Input records:
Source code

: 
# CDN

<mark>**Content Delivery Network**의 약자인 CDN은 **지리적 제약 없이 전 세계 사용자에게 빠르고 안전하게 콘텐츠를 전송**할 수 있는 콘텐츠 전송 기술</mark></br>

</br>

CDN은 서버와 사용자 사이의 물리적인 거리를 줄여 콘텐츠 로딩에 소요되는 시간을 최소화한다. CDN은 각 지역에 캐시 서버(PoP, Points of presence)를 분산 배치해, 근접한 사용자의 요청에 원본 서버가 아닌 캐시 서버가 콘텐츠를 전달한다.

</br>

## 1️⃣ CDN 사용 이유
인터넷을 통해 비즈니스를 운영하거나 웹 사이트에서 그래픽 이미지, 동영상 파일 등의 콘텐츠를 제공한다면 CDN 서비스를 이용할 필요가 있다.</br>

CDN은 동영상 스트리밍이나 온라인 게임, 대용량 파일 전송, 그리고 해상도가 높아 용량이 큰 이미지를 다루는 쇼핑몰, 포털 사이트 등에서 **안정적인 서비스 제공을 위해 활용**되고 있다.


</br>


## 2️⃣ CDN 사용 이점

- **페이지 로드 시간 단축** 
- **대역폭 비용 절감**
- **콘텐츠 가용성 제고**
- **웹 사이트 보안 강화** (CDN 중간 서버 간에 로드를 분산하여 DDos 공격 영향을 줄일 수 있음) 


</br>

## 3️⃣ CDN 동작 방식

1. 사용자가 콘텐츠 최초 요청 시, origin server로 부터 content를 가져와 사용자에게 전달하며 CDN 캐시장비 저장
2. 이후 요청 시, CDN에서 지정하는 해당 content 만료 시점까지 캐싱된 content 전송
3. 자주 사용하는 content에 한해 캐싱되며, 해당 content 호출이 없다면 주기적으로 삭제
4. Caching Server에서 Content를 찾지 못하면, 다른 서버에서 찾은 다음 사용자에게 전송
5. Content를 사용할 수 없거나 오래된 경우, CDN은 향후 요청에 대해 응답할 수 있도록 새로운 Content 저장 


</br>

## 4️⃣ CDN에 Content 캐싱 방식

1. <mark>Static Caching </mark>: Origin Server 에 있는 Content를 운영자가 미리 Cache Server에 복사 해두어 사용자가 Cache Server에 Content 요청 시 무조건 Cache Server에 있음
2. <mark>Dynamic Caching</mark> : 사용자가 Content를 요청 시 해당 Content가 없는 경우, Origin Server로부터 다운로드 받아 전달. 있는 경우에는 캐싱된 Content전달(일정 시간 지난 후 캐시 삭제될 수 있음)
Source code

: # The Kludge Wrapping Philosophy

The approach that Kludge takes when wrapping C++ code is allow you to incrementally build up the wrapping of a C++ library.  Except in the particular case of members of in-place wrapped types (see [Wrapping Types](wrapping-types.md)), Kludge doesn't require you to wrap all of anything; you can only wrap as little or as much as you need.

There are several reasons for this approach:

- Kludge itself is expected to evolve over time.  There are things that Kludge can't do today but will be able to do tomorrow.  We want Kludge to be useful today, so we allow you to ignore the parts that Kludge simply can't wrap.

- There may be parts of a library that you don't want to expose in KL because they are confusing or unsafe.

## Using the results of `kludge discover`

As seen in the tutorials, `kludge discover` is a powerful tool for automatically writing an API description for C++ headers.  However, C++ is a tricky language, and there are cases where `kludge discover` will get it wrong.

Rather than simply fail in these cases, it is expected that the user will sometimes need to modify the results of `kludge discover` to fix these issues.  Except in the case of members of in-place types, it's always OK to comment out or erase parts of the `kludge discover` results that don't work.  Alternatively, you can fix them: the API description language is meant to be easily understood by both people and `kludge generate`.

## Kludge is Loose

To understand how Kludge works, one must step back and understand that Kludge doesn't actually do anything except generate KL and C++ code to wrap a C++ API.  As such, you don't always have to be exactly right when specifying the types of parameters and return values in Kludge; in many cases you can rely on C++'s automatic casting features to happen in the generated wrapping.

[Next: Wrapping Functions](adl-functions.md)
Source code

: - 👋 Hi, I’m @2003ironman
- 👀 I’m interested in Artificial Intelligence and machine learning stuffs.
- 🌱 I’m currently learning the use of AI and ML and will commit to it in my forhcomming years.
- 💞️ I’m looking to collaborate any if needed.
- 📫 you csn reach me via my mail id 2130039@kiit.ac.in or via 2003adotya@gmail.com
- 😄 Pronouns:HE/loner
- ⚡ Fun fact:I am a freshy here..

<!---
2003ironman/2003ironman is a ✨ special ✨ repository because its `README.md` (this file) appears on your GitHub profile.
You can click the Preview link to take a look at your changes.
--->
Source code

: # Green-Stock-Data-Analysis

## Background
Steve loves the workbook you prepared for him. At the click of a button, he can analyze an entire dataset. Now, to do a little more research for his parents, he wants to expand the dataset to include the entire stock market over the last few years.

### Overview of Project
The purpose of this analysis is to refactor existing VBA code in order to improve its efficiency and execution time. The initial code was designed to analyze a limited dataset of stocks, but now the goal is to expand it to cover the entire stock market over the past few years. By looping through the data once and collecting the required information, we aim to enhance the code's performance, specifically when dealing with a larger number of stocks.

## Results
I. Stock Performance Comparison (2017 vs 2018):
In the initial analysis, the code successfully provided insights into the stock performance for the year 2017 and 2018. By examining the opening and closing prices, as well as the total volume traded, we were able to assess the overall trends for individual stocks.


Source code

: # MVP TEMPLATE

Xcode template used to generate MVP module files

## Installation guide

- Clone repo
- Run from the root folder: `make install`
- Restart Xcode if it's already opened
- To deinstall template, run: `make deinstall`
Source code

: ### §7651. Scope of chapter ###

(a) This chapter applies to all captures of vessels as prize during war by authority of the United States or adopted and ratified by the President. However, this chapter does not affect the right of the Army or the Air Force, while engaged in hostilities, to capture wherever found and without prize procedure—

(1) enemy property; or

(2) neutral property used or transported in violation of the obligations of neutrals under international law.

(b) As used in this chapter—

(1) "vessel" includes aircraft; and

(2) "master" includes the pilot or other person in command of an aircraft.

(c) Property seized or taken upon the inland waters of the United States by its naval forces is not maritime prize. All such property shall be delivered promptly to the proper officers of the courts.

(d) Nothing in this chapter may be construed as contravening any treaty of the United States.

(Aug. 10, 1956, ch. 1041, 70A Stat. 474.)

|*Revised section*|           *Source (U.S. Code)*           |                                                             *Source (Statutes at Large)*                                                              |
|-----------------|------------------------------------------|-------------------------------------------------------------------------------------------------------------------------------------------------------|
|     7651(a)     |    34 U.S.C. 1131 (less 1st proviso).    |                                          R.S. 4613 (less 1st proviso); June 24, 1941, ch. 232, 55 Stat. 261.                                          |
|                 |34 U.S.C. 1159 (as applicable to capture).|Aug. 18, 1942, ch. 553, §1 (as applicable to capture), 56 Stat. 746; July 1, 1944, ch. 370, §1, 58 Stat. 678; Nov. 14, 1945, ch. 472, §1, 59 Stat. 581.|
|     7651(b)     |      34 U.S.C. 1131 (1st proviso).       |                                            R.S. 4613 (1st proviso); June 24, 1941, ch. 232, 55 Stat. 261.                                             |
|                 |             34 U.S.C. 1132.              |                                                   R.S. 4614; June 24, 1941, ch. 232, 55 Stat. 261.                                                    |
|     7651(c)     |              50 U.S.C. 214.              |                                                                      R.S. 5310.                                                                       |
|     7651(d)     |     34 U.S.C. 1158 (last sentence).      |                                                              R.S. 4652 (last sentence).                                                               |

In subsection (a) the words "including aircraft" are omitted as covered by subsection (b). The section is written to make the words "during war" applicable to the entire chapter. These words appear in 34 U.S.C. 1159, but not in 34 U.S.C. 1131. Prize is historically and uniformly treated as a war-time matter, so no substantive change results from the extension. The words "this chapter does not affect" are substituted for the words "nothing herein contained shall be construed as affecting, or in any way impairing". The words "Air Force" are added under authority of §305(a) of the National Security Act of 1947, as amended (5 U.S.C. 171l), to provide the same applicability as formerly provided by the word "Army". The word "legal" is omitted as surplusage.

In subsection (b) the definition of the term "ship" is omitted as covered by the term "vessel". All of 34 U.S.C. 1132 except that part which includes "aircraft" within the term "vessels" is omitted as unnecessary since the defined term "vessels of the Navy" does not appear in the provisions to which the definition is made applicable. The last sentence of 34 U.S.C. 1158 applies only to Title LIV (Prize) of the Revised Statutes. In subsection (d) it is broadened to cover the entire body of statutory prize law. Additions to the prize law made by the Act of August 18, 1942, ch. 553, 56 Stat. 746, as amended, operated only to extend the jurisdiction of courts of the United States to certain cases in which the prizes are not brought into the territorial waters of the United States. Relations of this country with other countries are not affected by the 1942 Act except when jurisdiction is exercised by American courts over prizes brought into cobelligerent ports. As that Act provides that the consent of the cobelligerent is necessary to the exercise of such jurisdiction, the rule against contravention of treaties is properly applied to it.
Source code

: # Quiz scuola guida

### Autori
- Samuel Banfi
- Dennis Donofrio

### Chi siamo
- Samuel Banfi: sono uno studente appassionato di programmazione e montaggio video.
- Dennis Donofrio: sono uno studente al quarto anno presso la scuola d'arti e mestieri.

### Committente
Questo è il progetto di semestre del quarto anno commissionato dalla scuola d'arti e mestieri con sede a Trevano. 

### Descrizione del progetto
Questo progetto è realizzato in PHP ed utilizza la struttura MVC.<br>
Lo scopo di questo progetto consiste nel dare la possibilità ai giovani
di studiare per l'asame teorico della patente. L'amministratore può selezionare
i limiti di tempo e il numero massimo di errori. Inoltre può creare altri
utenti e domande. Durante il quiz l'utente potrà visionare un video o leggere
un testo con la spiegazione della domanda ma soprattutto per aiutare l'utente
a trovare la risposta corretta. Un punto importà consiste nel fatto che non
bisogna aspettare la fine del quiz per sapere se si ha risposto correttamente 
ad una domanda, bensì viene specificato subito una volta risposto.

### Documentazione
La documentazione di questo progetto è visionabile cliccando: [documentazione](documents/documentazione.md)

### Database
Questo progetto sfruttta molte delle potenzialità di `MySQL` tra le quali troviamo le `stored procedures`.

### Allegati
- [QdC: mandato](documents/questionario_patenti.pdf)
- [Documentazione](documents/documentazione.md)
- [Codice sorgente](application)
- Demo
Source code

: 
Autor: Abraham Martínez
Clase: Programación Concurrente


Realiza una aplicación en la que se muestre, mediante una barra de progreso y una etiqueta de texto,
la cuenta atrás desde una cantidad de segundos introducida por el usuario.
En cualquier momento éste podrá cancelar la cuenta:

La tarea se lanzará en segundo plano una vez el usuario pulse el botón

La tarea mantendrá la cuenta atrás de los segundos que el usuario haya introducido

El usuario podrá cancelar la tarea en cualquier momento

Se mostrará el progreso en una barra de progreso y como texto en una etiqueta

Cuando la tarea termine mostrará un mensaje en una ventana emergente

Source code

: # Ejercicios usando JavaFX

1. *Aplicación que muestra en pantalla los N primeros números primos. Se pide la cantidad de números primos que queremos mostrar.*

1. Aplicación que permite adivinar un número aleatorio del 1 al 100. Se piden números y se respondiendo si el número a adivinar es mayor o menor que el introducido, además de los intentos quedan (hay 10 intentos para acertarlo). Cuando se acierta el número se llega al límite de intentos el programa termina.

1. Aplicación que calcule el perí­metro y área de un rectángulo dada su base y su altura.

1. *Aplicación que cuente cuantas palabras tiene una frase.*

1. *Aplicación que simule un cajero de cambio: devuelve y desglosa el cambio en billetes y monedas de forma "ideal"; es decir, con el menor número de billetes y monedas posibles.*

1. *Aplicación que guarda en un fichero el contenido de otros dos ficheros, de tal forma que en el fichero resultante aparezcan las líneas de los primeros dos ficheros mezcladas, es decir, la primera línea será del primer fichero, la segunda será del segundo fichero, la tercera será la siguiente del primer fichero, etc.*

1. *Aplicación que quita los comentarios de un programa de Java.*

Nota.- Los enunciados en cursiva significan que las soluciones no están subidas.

What the exercise asks: From the data above, work out how many lines hold "texto". Answer with the number alone.

Answer section: 2